EXERCISE OBJECTIVE:
Retype every entry word for word.

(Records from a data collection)
== Segment start ==

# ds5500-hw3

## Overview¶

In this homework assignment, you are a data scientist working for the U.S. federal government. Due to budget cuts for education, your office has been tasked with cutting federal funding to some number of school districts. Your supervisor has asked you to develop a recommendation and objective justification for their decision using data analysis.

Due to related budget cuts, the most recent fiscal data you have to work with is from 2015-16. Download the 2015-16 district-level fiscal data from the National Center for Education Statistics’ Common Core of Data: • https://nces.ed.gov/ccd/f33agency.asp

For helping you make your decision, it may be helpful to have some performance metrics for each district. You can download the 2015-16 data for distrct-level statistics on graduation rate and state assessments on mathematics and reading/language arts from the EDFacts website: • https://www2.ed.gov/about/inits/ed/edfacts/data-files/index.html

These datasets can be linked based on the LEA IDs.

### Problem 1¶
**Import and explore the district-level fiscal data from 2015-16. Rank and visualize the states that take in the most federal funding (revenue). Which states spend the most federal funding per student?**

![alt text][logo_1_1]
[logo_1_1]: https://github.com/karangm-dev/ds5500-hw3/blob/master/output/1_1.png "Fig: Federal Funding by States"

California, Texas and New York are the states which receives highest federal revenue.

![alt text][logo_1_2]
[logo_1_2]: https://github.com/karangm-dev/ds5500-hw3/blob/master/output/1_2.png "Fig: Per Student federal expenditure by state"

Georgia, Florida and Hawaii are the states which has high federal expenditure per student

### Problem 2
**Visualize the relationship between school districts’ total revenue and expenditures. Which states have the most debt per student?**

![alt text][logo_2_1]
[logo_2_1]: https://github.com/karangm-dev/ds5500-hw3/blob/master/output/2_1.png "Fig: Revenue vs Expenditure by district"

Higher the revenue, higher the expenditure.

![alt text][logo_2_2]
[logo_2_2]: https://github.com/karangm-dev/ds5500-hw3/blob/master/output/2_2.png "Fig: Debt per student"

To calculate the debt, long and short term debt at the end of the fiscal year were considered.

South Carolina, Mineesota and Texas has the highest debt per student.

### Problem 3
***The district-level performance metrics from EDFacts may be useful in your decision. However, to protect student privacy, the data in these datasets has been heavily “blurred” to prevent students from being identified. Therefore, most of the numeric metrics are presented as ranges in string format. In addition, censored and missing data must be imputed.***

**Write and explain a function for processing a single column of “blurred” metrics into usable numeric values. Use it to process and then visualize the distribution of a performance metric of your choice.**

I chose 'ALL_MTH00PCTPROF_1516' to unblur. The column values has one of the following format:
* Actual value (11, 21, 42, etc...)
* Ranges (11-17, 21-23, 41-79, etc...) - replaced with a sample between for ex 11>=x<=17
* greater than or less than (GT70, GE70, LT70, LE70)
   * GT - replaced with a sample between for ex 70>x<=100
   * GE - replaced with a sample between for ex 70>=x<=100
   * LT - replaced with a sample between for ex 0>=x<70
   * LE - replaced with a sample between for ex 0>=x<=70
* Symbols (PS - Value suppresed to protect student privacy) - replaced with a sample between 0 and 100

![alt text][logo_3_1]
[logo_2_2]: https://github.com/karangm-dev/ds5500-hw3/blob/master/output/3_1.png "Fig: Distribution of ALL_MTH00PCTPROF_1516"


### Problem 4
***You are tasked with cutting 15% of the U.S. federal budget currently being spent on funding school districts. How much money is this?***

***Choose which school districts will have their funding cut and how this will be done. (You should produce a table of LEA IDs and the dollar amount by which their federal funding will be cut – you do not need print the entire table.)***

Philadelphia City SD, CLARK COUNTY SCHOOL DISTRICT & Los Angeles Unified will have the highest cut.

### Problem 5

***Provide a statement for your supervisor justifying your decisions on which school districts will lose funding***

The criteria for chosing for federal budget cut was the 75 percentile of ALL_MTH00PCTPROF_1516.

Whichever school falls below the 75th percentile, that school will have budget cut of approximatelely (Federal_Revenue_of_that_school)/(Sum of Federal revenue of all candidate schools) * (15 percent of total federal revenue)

== Segment end ==

REPLY:
# ds5500-hw3

## Overview¶

In this homework assignment, you are a data scientist working for the U.S. federal government. Due to budget cuts for education, your office has been tasked with cutting federal funding to some number of school districts. Your supervisor has asked you to develop a recommendation and objective justification for their decision using data analysis.

Due to related budget cuts, the most recent fiscal data you have to work with is from 2015-16. Download the 2015-16 district-level fiscal data from the National Center for Education Statistics’ Common Core of Data: • https://nces.ed.gov/ccd/f33agency.asp

For helping you make your decision, it may be helpful to have some performance metrics for each district. You can download the 2015-16 data for distrct-level statistics on graduation rate and state assessments on mathematics and reading/language arts from the EDFacts website: • https://www2.ed.gov/about/inits/ed/edfacts/data-files/index.html

These datasets can be linked based on the LEA IDs.

### Problem 1¶
**Import and explore the district-level fiscal data from 2015-16. Rank and visualize the states that take in the most federal funding (revenue). Which states spend the most federal funding per student?**

![alt text][logo_1_1]
[logo_1_1]: https://github.com/karangm-dev/ds5500-hw3/blob/master/output/1_1.png "Fig: Federal Funding by States"

California, Texas and New York are the states which receives highest federal revenue.

![alt text][logo_1_2]
[logo_1_2]: https://github.com/karangm-dev/ds5500-hw3/blob/master/output/1_2.png "Fig: Per Student federal expenditure by state"

Georgia, Florida and Hawaii are the states which has high federal expenditure per student

### Problem 2
**Visualize the relationship between school districts’ total revenue and expenditures. Which states have the most debt per student?**

![alt text][logo_2_1]
[logo_2_1]: https://github.com/karangm-dev/ds5500-hw3/blob/master/output/2_1.png "Fig: Revenue vs Expenditure by district"

Higher the revenue, higher the expenditure.

![alt text][logo_2_2]
[logo_2_2]: https://github.com/karangm-dev/ds5500-hw3/blob/master/output/2_2.png "Fig: Debt per student"

To calculate the debt, long and short term debt at the end of the fiscal year were considered.

South Carolina, Mineesota and Texas has the highest debt per student.

### Problem 3
***The district-level performance metrics from EDFacts may be useful in your decision. However, to protect student privacy, the data in these datasets has been heavily “blurred” to prevent students from being identified. Therefore, most of the numeric metrics are presented as ranges in string format. In addition, censored and missing data must be imputed.***

**Write and explain a function for processing a single column of “blurred” metrics into usable numeric values. Use it to process and then visualize the distribution of a performance metric of your choice.**

I chose 'ALL_MTH00PCTPROF_1516' to unblur. The column values has one of the following format:
* Actual value (11, 21, 42, etc...)
* Ranges (11-17, 21-23, 41-79, etc...) - replaced with a sample between for ex 11>=x<=17
* greater than or less than (GT70, GE70, LT70, LE70)
   * GT - replaced with a sample between for ex 70>x<=100
   * GE - replaced with a sample between for ex 70>=x<=100
   * LT - replaced with a sample between for ex 0>=x<70
   * LE - replaced with a sample between for ex 0>=x<=70
* Symbols (PS - Value suppresed to protect student privacy) - replaced with a sample between 0 and 100

![alt text][logo_3_1]
[logo_2_2]: https://github.com/karangm-dev/ds5500-hw3/blob/master/output/3_1.png "Fig: Distribution of ALL_MTH00PCTPROF_1516"


### Problem 4
***You are tasked with cutting 15% of the U.S. federal budget currently being spent on funding school districts. How much money is this?***

***Choose which school districts will have their funding cut and how this will be done. (You should produce a table of LEA IDs and the dollar amount by which their federal funding will be cut – you do not need print the entire table.)***

Philadelphia City SD, CLARK COUNTY SCHOOL DISTRICT & Los Angeles Unified will have the highest cut.

### Problem 5

***Provide a statement for your supervisor justifying your decisions on which school districts will lose funding***

The criteria for chosing for federal budget cut was the 75 percentile of ALL_MTH00PCTPROF_1516.

Whichever school falls below the 75th percentile, that school will have budget cut of approximatelely (Federal_Revenue_of_that_school)/(Sum of Federal revenue of all candidate schools) * (15 percent of total federal revenue)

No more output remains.